Market Perspectives – October 7, 2021

Chicago Board of Trade Market News

Outlook: December corn futures are 7.5 cents (1.4 percent) lower this week after the market consolidated in a sideways trading range. The market has still not traded outside range that occurred on 30 September, when the latest Grain Stocks report was released, meaning that day’s high and low still mark the immediate trading range. Fresh fundamental news has been light with the U.S. harvest progressing ahead of schedule and U.S. exports picking up as the Gulf finishes reopening. Eight of the nine Gulf grain export facilities are open again, which is allowing Gulf basis offers to slowly decline amid an uptick in interest for U.S. corn. Traders are already positioning for the October WASDE, to be issued Tuesday, 12 October, which is keeping keep the market contained to sideways trade.

The U.S. corn harvest was 29 percent complete as of 3 October, ahead of the average 22 percent completion rate for the first week of October. Notably, Illinois’ harvest is 41 percent finished, up 28 percent from last year and 15 percent ahead of normal. Iowa’s harvest is 19 percent completed, ahead of the 11 percent five-year average pace while Indiana’s harvest is 9 percent ahead of normal at 26 percent complete.

The early harvest pace has two notable implications for the U.S. corn market. The first is that the early harvest is minimizing possible crop losses from poor late-season weather, which will add to U.S. yields and supplies on the margin. The second is that yield estimates in the October WASDE will have a greater-than-normal volume of actual yield data as inputs into USDA’s estimate. Consequently, the October yield estimate maybe subject to fewer subsequent revisions this year.

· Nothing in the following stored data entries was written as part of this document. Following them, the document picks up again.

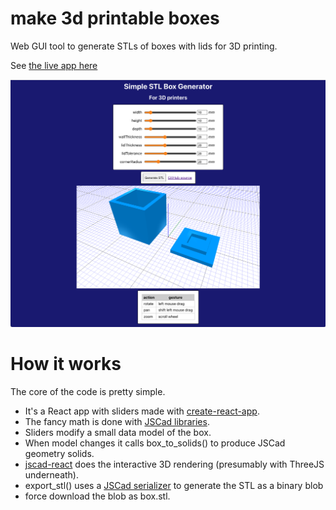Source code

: # make 3d printable boxes

Web GUI tool to generate STLs of boxes with lids for 3D printing.

See [the live app here](https://apps.josh.earth/boxbuilder/)

![screenshot](images/stl-box-generator-screenshot.png)


# How it works

The core of the code is pretty simple. 
* It's a React app with sliders made with [create-react-app](https://create-react-app.dev).
* The fancy math is done with [JSCad libraries](https://github.com/jscad/OpenJSCAD.org).
* Sliders modify a small data model of the box.
* When model changes it calls box_to_solids() to produce JSCad geometry solids.
* [jscad-react](https://github.com/kenianbei/jscad-react) does the interactive 3D rendering (presumably with ThreeJS underneath).
* export_stl() uses a [JSCad serializer](https://www.npmjs.com/package/@jscad/stl-serializer) to generate the STL as a binary blob
* force download the blob as box.stl.

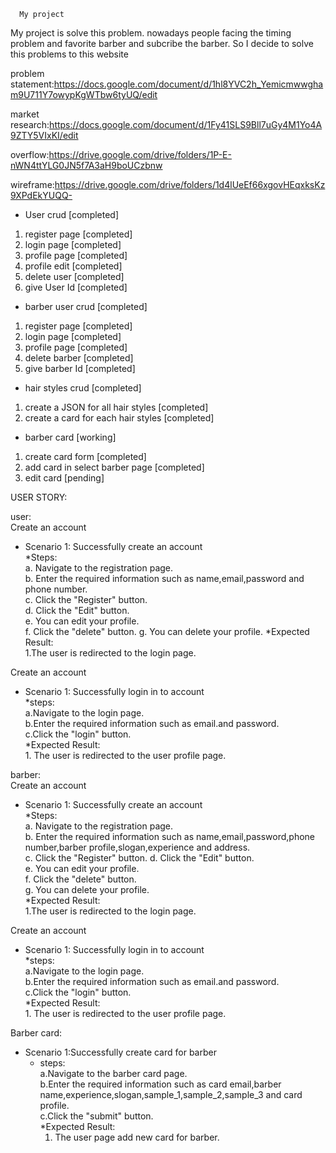       My project
My project is solve this problem.
nowadays people facing the timing problem and favorite barber and subcribe the barber.
So I decide to solve this problems to this website 

problem statement:https://docs.google.com/document/d/1hl8YVC2h_Yemicmwwgham9U711Y7owypKgWTbw6tyUQ/edit


market research:https://docs.google.com/document/d/1Fy41SLS9Bll7uGy4M1Yo4A9ZTY5VIxKI/edit


overflow:https://drive.google.com/drive/folders/1P-E-nWN4ttYLG0JN5f7A3aH9boUCzbnw

wireframe:https://drive.google.com/drive/folders/1d4lUeEf66xgovHEqxksKz9XPdEkYUQQ-

* User crud [completed]
1. register page [completed]
2. login page [completed]
3. profile page [completed]
4. profile edit [completed]
5. delete user [completed]
6. give User Id [completed]

* barber user crud [completed]
1. register page [completed]
2. login page [completed]
3. profile page [completed]
4. delete barber [completed]
5. give barber Id [completed]

* hair styles crud [completed]
1. create a JSON for all hair styles [completed]
2. create a card for each hair styles [completed]

* barber card [working]
1. create card form [completed]
2. add card in select barber page [completed]
3. edit card [pending]





USER STORY:   

user:  
Create an account    
* Scenario 1: Successfully create an account  
   *Steps:    
          a. Navigate to the registration page.  
          b. Enter the required information such as name,email,password and phone number.   
          c. Click the "Register" button.  
          d. Click the "Edit" button.  
          e. You can edit your profile.  
          f. Click the "delete" button.
          g. You can delete your profile.
   *Expected Result:   
          1.The user is redirected to the login page.   
          
Create an account   
* Scenario 1: Successfully login in to account   
    *steps:   
      a.Navigate to the login page.   
      b.Enter the required information such as email.and password.   
      c.Click the "login" button.    
    *Expected Result:   
      1. The user is redirected to the user profile page.   

barber:    
Create an account   
* Scenario 1: Successfully create an account   
   *Steps:    
          a. Navigate to the registration page.    
          b. Enter the required information such as name,email,password,phone number,barber profile,slogan,experience and address.    
          c. Click the "Register" button. 
           d. Click the "Edit" button.    
          e. You can edit your profile.    
          f. Click the "delete" button.   
          g. You can delete your profile.   
   *Expected Result:    
          1.The user is redirected to the login page.     
          
Create an account   
* Scenario 1: Successfully login in to account    
    *steps:    
      a.Navigate to the login page.   
      b.Enter the required information such as email.and password.    
      c.Click the "login" button.   
    *Expected Result:   
      1. The user is redirected to the user profile page.    
      
Barber card:    
* Scenario 1:Successfully create card for barber    
   * steps:    
      a.Navigate to the barber card page.   
      b.Enter the required information such as  card email,barber name,experience,slogan,sample_1,sample_2,sample_3 and card profile.   
      c.Click the "submit" button.    
   *Expected Result:    
      1. The user page add new card for barber.    


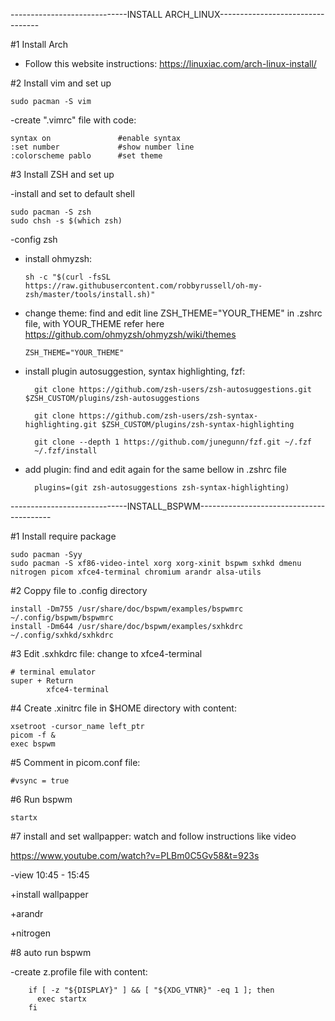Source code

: -----------------------------INSTALL ARCH_LINUX---------------------------------

#1 Install Arch
- Follow this website instructions: https://linuxiac.com/arch-linux-install/

#2 Install vim and set up

    sudo pacman -S vim

-create ".vimrc" file with code: 

    syntax on               #enable syntax
    :set number             #show number line
    :colorscheme pablo      #set theme

#3 Install ZSH and set up

-install and set to default shell

    sudo pacman -S zsh
    sudo chsh -s $(which zsh)
    
-config zsh
+ install ohmyzsh:

      sh -c "$(curl -fsSL https://raw.githubusercontent.com/robbyrussell/oh-my-zsh/master/tools/install.sh)"

+ change theme: find and edit line ZSH_THEME="YOUR_THEME" in .zshrc file, with YOUR_THEME refer here https://github.com/ohmyzsh/ohmyzsh/wiki/themes

      ZSH_THEME="YOUR_THEME"
 

- install plugin autosuggestion, syntax highlighting, fzf:

        git clone https://github.com/zsh-users/zsh-autosuggestions.git $ZSH_CUSTOM/plugins/zsh-autosuggestions

        git clone https://github.com/zsh-users/zsh-syntax-highlighting.git $ZSH_CUSTOM/plugins/zsh-syntax-highlighting
        
        git clone --depth 1 https://github.com/junegunn/fzf.git ~/.fzf
        ~/.fzf/install
  
- add plugin: find and edit again for the same bellow in .zshrc file
  
        plugins=(git zsh-autosuggestions zsh-syntax-highlighting)
        
            
-----------------------------INSTALL_BSPWM-----------------------------------------


#1 Install require package

    sudo pacman -Syy
    sudo pacman -S xf86-video-intel xorg xorg-xinit bspwm sxhkd dmenu nitrogen picom xfce4-terminal chromium arandr alsa-utils

#2 Coppy file to .config directory

    install -Dm755 /usr/share/doc/bspwm/examples/bspwmrc ~/.config/bspwm/bspwmrc
    install -Dm644 /usr/share/doc/bspwm/examples/sxhkdrc ~/.config/sxhkd/sxhkdrc
    
#3 Edit .sxhkdrc file: change to xfce4-terminal

    # terminal emulator
    super + Return
            xfce4-terminal
           
#4 Create .xinitrc file in $HOME directory with content:
        
    xsetroot -cursor_name left_ptr
    picom -f &
    exec bspwm
        
#5 Comment in picom.conf file:
    
    #vsync = true
    
#6 Run bspwm
        
    startx
 
#7 install and set wallpapper: watch and follow instructions like video

https://www.youtube.com/watch?v=PLBm0C5Gv58&t=923s

-view 10:45 - 15:45

+install wallpapper

+arandr

+nitrogen

#8 auto run bspwm

-create z.profile file with content:
        
        if [ -z "${DISPLAY}" ] && [ "${XDG_VTNR}" -eq 1 ]; then
          exec startx
        fi
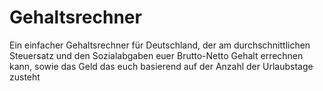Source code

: # Gehaltsrechner
Ein einfacher Gehaltsrechner für Deutschland, der am durchschnittlichen Steuersatz und den Sozialabgaben euer Brutto-Netto Gehalt errechnen kann, sowie das Geld das euch basierend auf der Anzahl der Urlaubstage zusteht
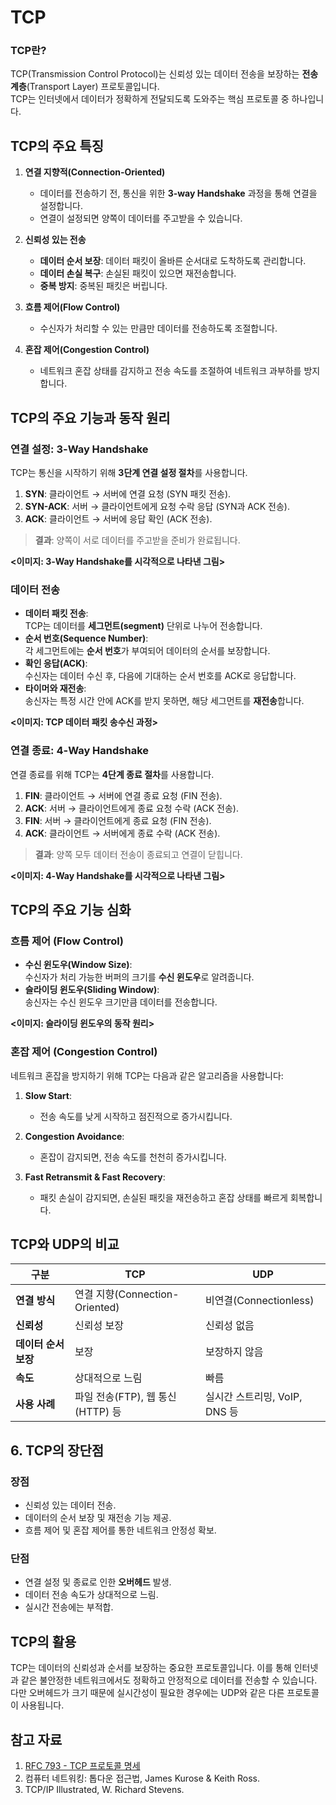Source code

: # TCP

### TCP란?  
TCP(Transmission Control Protocol)는 신뢰성 있는 데이터 전송을 보장하는 **전송 계층**(Transport Layer) 프로토콜입니다.  
TCP는 인터넷에서 데이터가 정확하게 전달되도록 도와주는 핵심 프로토콜 중 하나입니다.

## TCP의 주요 특징  

1. **연결 지향적(Connection-Oriented)**  
   - 데이터를 전송하기 전, 통신을 위한 **3-way Handshake** 과정을 통해 연결을 설정합니다.  
   - 연결이 설정되면 양쪽이 데이터를 주고받을 수 있습니다.

2. **신뢰성 있는 전송**  
   - **데이터 순서 보장**: 데이터 패킷이 올바른 순서대로 도착하도록 관리합니다.  
   - **데이터 손실 복구**: 손실된 패킷이 있으면 재전송합니다.  
   - **중복 방지**: 중복된 패킷은 버립니다.  

3. **흐름 제어(Flow Control)**  
   - 수신자가 처리할 수 있는 만큼만 데이터를 전송하도록 조절합니다.  

4. **혼잡 제어(Congestion Control)**  
   - 네트워크 혼잡 상태를 감지하고 전송 속도를 조절하여 네트워크 과부하를 방지합니다.  

## TCP의 주요 기능과 동작 원리

### 연결 설정: 3-Way Handshake  
TCP는 통신을 시작하기 위해 **3단계 연결 설정 절차**를 사용합니다.

1. **SYN**: 클라이언트 → 서버에 연결 요청 (SYN 패킷 전송).  
2. **SYN-ACK**: 서버 → 클라이언트에게 요청 수락 응답 (SYN과 ACK 전송).  
3. **ACK**: 클라이언트 → 서버에 응답 확인 (ACK 전송).  

> **결과**: 양쪽이 서로 데이터를 주고받을 준비가 완료됩니다.

**<이미지: 3-Way Handshake를 시각적으로 나타낸 그림>**

### 데이터 전송  

- **데이터 패킷 전송**:  
  TCP는 데이터를 **세그먼트(segment)** 단위로 나누어 전송합니다.  
- **순서 번호(Sequence Number)**:  
  각 세그먼트에는 **순서 번호**가 부여되어 데이터의 순서를 보장합니다.  
- **확인 응답(ACK)**:  
  수신자는 데이터 수신 후, 다음에 기대하는 순서 번호를 ACK로 응답합니다.  
- **타이머와 재전송**:  
  송신자는 특정 시간 안에 ACK를 받지 못하면, 해당 세그먼트를 **재전송**합니다.  

**<이미지: TCP 데이터 패킷 송수신 과정>**

### 연결 종료: 4-Way Handshake  
연결 종료를 위해 TCP는 **4단계 종료 절차**를 사용합니다.

1. **FIN**: 클라이언트 → 서버에 연결 종료 요청 (FIN 전송).  
2. **ACK**: 서버 → 클라이언트에게 종료 요청 수락 (ACK 전송).  
3. **FIN**: 서버 → 클라이언트에게 종료 요청 (FIN 전송).  
4. **ACK**: 클라이언트 → 서버에게 종료 수락 (ACK 전송).  

> **결과**: 양쪽 모두 데이터 전송이 종료되고 연결이 닫힙니다.

**<이미지: 4-Way Handshake를 시각적으로 나타낸 그림>**

## TCP의 주요 기능 심화

### 흐름 제어 (Flow Control)  
- **수신 윈도우(Window Size)**:  
  수신자가 처리 가능한 버퍼의 크기를 **수신 윈도우**로 알려줍니다.  
- **슬라이딩 윈도우(Sliding Window)**:  
  송신자는 수신 윈도우 크기만큼 데이터를 전송합니다.  

**<이미지: 슬라이딩 윈도우의 동작 원리>**

### 혼잡 제어 (Congestion Control)  
네트워크 혼잡을 방지하기 위해 TCP는 다음과 같은 알고리즘을 사용합니다:

1. **Slow Start**:  
   - 전송 속도를 낮게 시작하고 점진적으로 증가시킵니다.  

2. **Congestion Avoidance**:  
   - 혼잡이 감지되면, 전송 속도를 천천히 증가시킵니다.  

3. **Fast Retransmit & Fast Recovery**:  
   - 패킷 손실이 감지되면, 손실된 패킷을 재전송하고 혼잡 상태를 빠르게 회복합니다.  

## TCP와 UDP의 비교

| **구분**           | **TCP**                            | **UDP**                          |
|---------------------|------------------------------------|----------------------------------|
| **연결 방식**       | 연결 지향(Connection-Oriented)     | 비연결(Connectionless)          |
| **신뢰성**          | 신뢰성 보장                        | 신뢰성 없음                     |
| **데이터 순서 보장** | 보장                              | 보장하지 않음                   |
| **속도**            | 상대적으로 느림                    | 빠름                            |
| **사용 사례**       | 파일 전송(FTP), 웹 통신(HTTP) 등    | 실시간 스트리밍, VoIP, DNS 등    |

## 6. TCP의 장단점

### 장점
- 신뢰성 있는 데이터 전송.  
- 데이터의 순서 보장 및 재전송 기능 제공.  
- 흐름 제어 및 혼잡 제어를 통한 네트워크 안정성 확보.

### 단점
- 연결 설정 및 종료로 인한 **오버헤드** 발생.  
- 데이터 전송 속도가 상대적으로 느림.  
- 실시간 전송에는 부적합.

## TCP의 활용

TCP는 데이터의 신뢰성과 순서를 보장하는 중요한 프로토콜입니다. 이를 통해 인터넷과 같은 불안정한 네트워크에서도 정확하고 안정적으로 데이터를 전송할 수 있습니다. 다만 오버헤드가 크기 때문에 실시간성이 필요한 경우에는 UDP와 같은 다른 프로토콜이 사용됩니다.

## 참고 자료
1. [RFC 793 - TCP 프로토콜 명세](https://tools.ietf.org/html/rfc793)  
2. 컴퓨터 네트워킹: 톱다운 접근법, James Kurose & Keith Ross.  
3. TCP/IP Illustrated, W. Richard Stevens.  
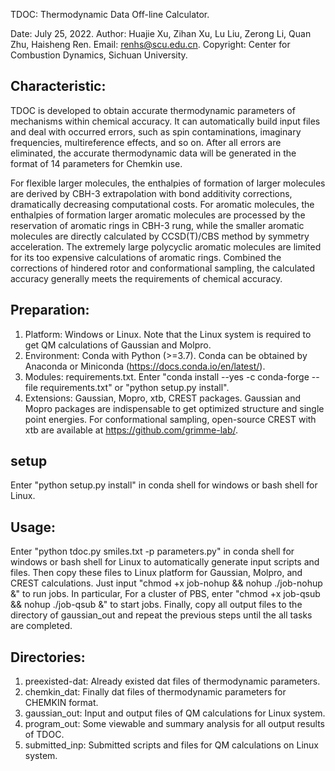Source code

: TDOC: Thermodynamic Data Off-line Calculator. 

Date: July 25, 2022.
Author: Huajie Xu, Zihan Xu, Lu Liu, Zerong Li, Quan Zhu, Haisheng Ren.
Email: renhs@scu.edu.cn.
Copyright: Center for Combustion Dynamics, Sichuan University.


## Characteristic:
TDOC is developed to obtain accurate thermodynamic parameters of mechanisms within chemical accuracy. It can automatically build input files and deal with occurred errors, such as spin contaminations, imaginary frequencies, multireference effects, and so on. After all errors are eliminated, the accurate thermodynamic data will be generated in the format of 14 parameters for Chemkin use.

For flexible larger molecules, the enthalpies of formation of larger molecules are derived by CBH-3 extrapolation with bond additivity corrections, dramatically decreasing computational costs. For aromatic molecules, the enthalpies of formation larger aromatic molecules are processed by the reservation of aromatic rings in CBH-3 rung, while the smaller aromatic molecules are directly calculated by CCSD(T)/CBS method by symmetry acceleration. The extremely large polycyclic aromatic molecules are limited for its too expensive calculations of aromatic rings. Combined the corrections of hindered rotor and conformational sampling, the calculated accuracy generally meets the requirements of chemical accuracy.


## Preparation:
1. Platform: Windows or Linux. Note that the Linux system is required to get QM calculations of Gaussian and Molpro.
2. Environment: Conda with Python (>=3.7). Conda can be obtained by Anaconda or Miniconda (https://docs.conda.io/en/latest/).
3. Modules: requirements.txt. Enter "conda install --yes -c conda-forge --file requirements.txt" or "python setup.py install".
4. Extensions: Gaussian, Mopro, xtb, CREST packages. Gaussian and Mopro packages are indispensable to get optimized structure and single point energies.
   For conformational sampling, open-source CREST with xtb are available at https://github.com/grimme-lab/.


## setup
Enter "python setup.py install" in conda shell for windows or bash shell for Linux.


## Usage:
Enter "python tdoc.py smiles.txt -p parameters.py" in conda shell for windows or bash shell for Linux to automatically generate input scripts and files. Then copy these files to Linux platform for Gaussian, Molpro, and CREST calculations. Just input "chmod +x job-nohup && nohup ./job-nohup &" to run jobs. In particular, For a cluster of PBS, enter "chmod +x job-qsub && nohup ./job-qsub &" to start jobs. Finally, copy all output files to the directory of gaussian_out and repeat the previous steps until the all tasks are completed.


## Directories:
1. preexisted-dat: Already existed dat files of thermodynamic parameters.
2. chemkin_dat: Finally dat files of thermodynamic parameters for CHEMKIN format.
3. gaussian_out: Input and output files of QM calculations for Linux system.
4. program_out: Some viewable and summary analysis for all output results of TDOC.
5. submitted_inp: Submitted scripts and files for QM calculations on Linux system.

Despite the early start to the corn harvest, U.S. farmers are making relatively few new crop sales. Farmers are focused on executing fieldwork and remain patient in their marketing strategy. This is keeping Midwest basis levels stronger than usual, with basis averaging -18Z (18 cents under December futures) this week, up from -19Z last week and -27Z this time last year. Interestingly, Ukrainian farmers have also been slow to market their crop and seem to be waiting for a price rally before making sales.

The reopening of the U.S. Gulf is, as expected, boosting U.S. export sales and shipments. USDA reported 1.265 MMT of net export sales last week, a figure that was up 242 percent from the prior week. Weekly exports were up 44 percent at 0.974 MMT, putting YTD exports down 32 percent at 2.496 MMT. The cumulative export figure is low due to the Hurricane Ida-induced Gulf shutdown, but, notably, YTD bookings (exports plus unshipped sales) are up 3 percent YTD.

From a technical standpoint, December corn futures are still trading within a $5.27 ¼ – 5.48 ½ range and have now turned sideways from their September trend higher. The 100-day moving average (at $5.48 ½) has been significant resistance and bulls have been unable to push the market above that level amid the ongoing harvest. A break below the lower end of this range could take the market to $5.20 or the 200-day moving average ($5.16) while an upside breakout should target the 30 August daily high at $5.58. Overall, December corn futures seem to be steadily trading sideways while waiting for harvest to end and create the seasonal slow trend higher into the new year.